▶ _Excerpted records_:
━━━━━━━━━━━━━━━━━━━━

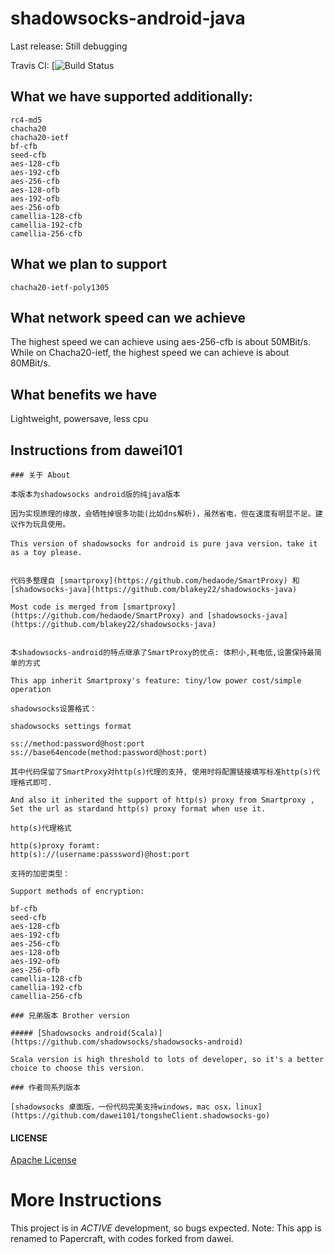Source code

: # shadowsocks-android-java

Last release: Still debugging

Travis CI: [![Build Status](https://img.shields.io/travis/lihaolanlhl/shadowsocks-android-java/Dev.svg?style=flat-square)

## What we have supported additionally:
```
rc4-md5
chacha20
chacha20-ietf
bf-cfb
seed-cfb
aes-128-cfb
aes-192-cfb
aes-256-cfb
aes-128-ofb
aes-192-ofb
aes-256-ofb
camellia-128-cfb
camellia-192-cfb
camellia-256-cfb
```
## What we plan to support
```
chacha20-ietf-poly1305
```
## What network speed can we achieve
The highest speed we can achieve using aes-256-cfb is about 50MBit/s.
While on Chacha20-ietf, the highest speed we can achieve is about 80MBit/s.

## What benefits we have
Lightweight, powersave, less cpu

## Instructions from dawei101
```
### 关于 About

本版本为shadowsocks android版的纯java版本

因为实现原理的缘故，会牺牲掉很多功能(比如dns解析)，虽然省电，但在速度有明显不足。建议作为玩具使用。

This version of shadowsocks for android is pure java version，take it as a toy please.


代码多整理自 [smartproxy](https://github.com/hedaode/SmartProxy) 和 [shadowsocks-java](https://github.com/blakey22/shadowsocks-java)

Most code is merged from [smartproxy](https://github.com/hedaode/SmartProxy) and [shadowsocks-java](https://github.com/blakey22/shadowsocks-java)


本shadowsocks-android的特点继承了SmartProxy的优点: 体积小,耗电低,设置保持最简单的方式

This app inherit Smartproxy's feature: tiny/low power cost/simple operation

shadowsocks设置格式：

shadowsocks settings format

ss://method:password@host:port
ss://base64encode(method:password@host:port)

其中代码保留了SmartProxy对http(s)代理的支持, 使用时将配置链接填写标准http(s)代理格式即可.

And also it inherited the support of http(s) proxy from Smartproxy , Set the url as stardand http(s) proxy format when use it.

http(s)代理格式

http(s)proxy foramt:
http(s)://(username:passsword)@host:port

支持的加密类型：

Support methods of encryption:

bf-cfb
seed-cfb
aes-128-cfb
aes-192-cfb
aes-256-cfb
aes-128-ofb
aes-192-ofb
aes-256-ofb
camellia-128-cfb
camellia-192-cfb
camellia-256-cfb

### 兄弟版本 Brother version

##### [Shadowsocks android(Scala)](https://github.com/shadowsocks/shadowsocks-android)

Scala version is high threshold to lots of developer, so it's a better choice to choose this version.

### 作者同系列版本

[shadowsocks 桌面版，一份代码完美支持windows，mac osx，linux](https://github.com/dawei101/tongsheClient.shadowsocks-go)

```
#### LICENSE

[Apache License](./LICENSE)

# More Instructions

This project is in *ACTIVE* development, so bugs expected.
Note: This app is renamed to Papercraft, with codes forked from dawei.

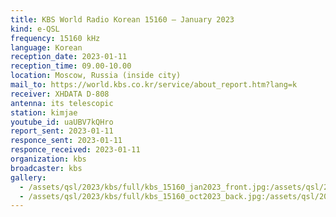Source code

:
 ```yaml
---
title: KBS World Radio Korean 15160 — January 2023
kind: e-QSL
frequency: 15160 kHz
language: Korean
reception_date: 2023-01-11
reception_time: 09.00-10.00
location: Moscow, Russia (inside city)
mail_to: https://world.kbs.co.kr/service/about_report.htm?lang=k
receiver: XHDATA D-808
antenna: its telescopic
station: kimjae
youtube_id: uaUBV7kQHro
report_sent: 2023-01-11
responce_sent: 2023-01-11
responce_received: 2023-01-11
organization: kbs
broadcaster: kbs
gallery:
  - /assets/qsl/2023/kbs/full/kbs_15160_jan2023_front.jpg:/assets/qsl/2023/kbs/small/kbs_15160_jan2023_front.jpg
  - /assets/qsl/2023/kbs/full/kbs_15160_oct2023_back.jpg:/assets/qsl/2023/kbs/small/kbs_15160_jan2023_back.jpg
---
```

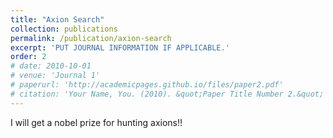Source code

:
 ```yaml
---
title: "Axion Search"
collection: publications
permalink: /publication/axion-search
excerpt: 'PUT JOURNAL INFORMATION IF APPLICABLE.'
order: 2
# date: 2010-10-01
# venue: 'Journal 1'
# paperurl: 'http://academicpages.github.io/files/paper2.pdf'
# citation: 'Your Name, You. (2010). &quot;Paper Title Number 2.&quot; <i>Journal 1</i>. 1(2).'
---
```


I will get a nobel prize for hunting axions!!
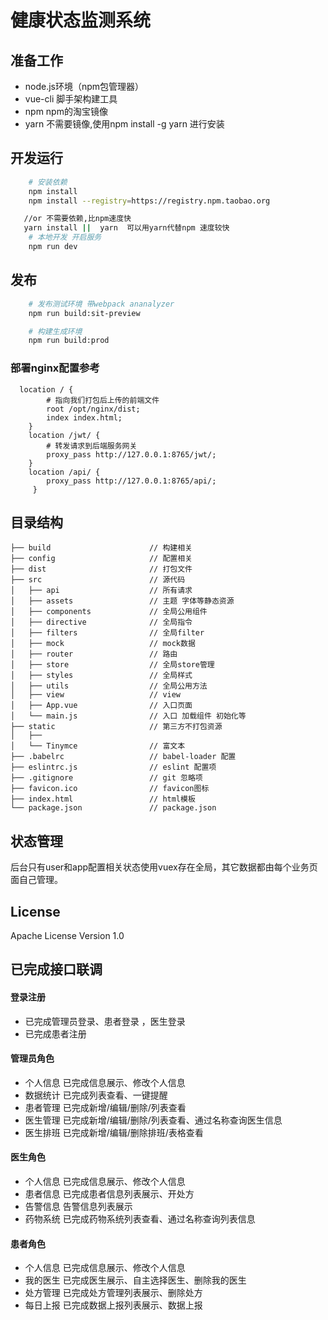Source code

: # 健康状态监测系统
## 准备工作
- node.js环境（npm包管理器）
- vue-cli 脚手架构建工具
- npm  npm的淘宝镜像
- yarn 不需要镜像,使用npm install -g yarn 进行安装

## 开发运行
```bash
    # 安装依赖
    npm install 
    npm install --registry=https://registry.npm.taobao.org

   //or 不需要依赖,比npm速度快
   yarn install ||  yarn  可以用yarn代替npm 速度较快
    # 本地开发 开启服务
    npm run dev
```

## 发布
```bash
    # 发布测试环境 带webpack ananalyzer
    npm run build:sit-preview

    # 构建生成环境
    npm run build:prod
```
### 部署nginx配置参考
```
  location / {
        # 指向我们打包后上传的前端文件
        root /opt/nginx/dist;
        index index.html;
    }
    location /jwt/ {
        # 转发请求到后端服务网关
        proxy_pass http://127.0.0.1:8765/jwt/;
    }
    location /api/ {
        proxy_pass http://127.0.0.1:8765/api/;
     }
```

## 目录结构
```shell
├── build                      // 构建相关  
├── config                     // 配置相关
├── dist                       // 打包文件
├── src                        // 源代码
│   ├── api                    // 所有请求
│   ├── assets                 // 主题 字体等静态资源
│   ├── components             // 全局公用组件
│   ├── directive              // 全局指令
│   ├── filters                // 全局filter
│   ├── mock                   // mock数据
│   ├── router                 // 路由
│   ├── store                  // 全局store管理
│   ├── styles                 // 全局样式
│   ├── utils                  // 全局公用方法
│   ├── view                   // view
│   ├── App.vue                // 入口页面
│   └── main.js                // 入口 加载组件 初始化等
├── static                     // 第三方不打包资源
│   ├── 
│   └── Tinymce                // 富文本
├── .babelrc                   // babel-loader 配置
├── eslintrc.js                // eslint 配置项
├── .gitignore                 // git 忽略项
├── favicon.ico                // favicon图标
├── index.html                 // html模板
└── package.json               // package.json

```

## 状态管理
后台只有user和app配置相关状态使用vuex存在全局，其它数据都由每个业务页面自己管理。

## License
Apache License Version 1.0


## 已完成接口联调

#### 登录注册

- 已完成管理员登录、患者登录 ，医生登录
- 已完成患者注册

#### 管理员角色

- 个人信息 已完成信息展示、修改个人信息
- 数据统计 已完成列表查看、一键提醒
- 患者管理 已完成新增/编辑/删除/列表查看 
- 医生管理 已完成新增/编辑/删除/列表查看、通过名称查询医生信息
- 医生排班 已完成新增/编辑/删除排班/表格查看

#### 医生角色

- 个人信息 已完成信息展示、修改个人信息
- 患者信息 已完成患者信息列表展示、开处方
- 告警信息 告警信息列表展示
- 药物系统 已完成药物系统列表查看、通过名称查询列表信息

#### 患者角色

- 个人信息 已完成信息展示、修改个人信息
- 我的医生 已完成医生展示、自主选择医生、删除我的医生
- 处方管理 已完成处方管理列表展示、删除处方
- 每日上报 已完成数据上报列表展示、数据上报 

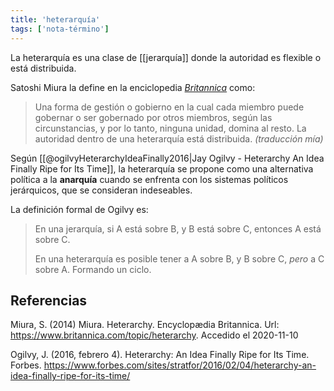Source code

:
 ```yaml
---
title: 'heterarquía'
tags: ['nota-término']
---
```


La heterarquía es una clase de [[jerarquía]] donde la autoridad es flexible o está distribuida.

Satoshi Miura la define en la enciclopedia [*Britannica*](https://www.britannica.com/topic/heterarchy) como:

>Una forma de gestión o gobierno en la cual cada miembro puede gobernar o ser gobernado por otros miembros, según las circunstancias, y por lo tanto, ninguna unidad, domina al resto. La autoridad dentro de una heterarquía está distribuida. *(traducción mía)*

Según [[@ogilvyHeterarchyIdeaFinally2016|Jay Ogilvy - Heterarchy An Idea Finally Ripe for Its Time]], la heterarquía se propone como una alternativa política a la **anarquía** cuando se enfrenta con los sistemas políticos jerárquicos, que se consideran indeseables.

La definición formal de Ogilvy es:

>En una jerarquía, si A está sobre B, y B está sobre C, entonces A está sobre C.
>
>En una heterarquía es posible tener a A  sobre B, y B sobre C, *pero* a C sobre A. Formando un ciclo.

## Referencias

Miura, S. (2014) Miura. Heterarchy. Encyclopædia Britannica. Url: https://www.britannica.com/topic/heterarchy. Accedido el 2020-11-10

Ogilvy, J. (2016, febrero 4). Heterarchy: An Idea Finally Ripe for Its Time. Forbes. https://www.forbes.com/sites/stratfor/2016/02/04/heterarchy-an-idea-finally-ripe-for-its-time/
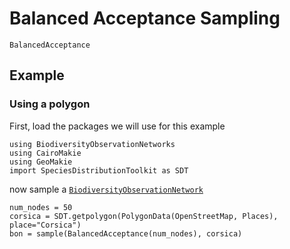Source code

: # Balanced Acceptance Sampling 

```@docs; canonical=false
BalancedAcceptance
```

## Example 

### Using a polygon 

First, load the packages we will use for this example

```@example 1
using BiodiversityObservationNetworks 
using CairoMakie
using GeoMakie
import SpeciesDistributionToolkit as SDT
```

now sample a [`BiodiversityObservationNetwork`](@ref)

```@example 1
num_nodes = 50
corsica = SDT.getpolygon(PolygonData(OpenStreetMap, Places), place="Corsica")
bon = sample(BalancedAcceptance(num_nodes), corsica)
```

━━━━━━━━━━━━━━━━━━━━

Search the data for "Korean". Copy every line that has it.

▶ _Task output_:
title: KBS World Radio Korean 15160 — January 2023
language: Korean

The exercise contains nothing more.